The deep-water channel and shallow-water channel of multi-channel airborne LiDAR share the same optical system, but the field-of-view angle and detector gain are different. Therefore, there is a correlation between echoes from different channels and between adjacent frames. We designed various parameters to compare the effects of perceptual spatial fields. When multiple layers of dilated convolution are introduced, local information may be lost due to the gridding effect. Therefore, an HDC (hybrid dilated convolution) architecture [44] is referred to in the design of dilation rates for multi-layer dilated convolution. The expansion rate of stack unwrapping convolution cannot have a common divisor greater than 1, so the characteristics of local and nonlocal echoes can be comprehensively considered. We adopted three-layer stacked convolution as the basic architecture of the NLEB module. As shown in Figure 9a, the receptive fields of three conventional convolution stacks with a dilation rate of 1 can be regarded as traditional convolution stacks. As shown in Figure 9b,c, dilation rates of 1,2,3 and 1,2,5, respectively, in the spatial direction can expand the receptive field. In order to explore the ability of the proposed network to extract spatial features, we used dilated convolution in both spatiotemporal directions and only in the spatial direction.
As shown in Table 5, with the increase in the dilation rate in the convolution layer, the signal-to-noise ratio of (1,2,2) is significantly higher than that of (1,1,1). Using dilated convolution can enlarge the local receptive field, so the signal-to-noise ratio is more reliable. When dilated convolution is used in both directions, the signal-to-noise ratio does not improve significantly and even becomes lower. This is because introducing dilated convolution in the time dimension can increase the receptive field, but it will destroy the dependency of the time series.
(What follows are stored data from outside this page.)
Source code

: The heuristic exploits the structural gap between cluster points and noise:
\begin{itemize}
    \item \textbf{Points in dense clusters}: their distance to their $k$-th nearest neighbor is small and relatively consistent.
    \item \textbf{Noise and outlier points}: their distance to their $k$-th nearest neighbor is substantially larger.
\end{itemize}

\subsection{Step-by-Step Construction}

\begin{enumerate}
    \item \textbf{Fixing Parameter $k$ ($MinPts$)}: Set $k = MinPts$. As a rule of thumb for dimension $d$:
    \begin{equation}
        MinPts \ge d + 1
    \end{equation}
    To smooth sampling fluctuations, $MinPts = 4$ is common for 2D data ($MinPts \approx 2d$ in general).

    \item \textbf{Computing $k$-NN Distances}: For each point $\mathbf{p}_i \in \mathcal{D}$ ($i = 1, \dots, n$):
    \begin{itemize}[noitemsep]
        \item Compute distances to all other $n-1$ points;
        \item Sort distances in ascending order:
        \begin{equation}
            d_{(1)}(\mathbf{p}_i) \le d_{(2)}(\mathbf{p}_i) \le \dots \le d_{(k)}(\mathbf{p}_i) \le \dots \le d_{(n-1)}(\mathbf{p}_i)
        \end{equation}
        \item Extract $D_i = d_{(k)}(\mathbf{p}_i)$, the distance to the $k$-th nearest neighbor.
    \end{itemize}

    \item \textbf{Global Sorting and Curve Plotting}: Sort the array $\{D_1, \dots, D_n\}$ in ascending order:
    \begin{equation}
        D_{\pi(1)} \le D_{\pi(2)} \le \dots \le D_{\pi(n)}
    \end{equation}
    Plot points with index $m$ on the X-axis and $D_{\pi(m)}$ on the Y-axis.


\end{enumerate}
More adjacent echoes can be covered by setting the dilation rates of the three stacked convolution layers to 1, 2, and 5. However, the improvement effect is not obvious when compared with setting the dilation rates to 1, 2, and 3. This is because the correlation or similarity of full-waveform data also decreases with the increase in the spatial distance. Using a large-scale convolution kernel to extract time-series features can improve the extraction ability of local features, but it will reduce the efficiency of network convergence. Therefore, the NLEB module proposed in this paper can enhance the efficiency of extracting the similarity of multi-frame echoes by using stacked small-kernel dilated convolution.

5.3. Ablation Experiment

To verify the contribution of the multi-channel correlation and the proposed NLEB module to noise reduction, we designed Baseline-Net. As shown in Figure 10, this architecture uses our proposed NLEB module to extract features and uses a deconvolution module to recover signals.
As shown in Table 6, under the condition of the same noise coefficient, the multi-frame deep-water echo after stacking has a stronger detector gain and a higher signal-to-noise ratio, but the RMSE of the shallow-water channel is lower and the denoising stability is better. Due to the adjustment of the gain and field-of-view angles in deep- and shallow-water channels, there are some blind spots in seabed exploration. Therefore, the signal-to-noise ratio of CNLD-Local is significantly higher than the baseline single-channel denoising effect. After the introduction of the proposed NLEB module, the RMSE of the CNLD model is significantly lower than that of the CNLD-Local model, indicating that the enhancement of the receptive field makes the denoising model more robust.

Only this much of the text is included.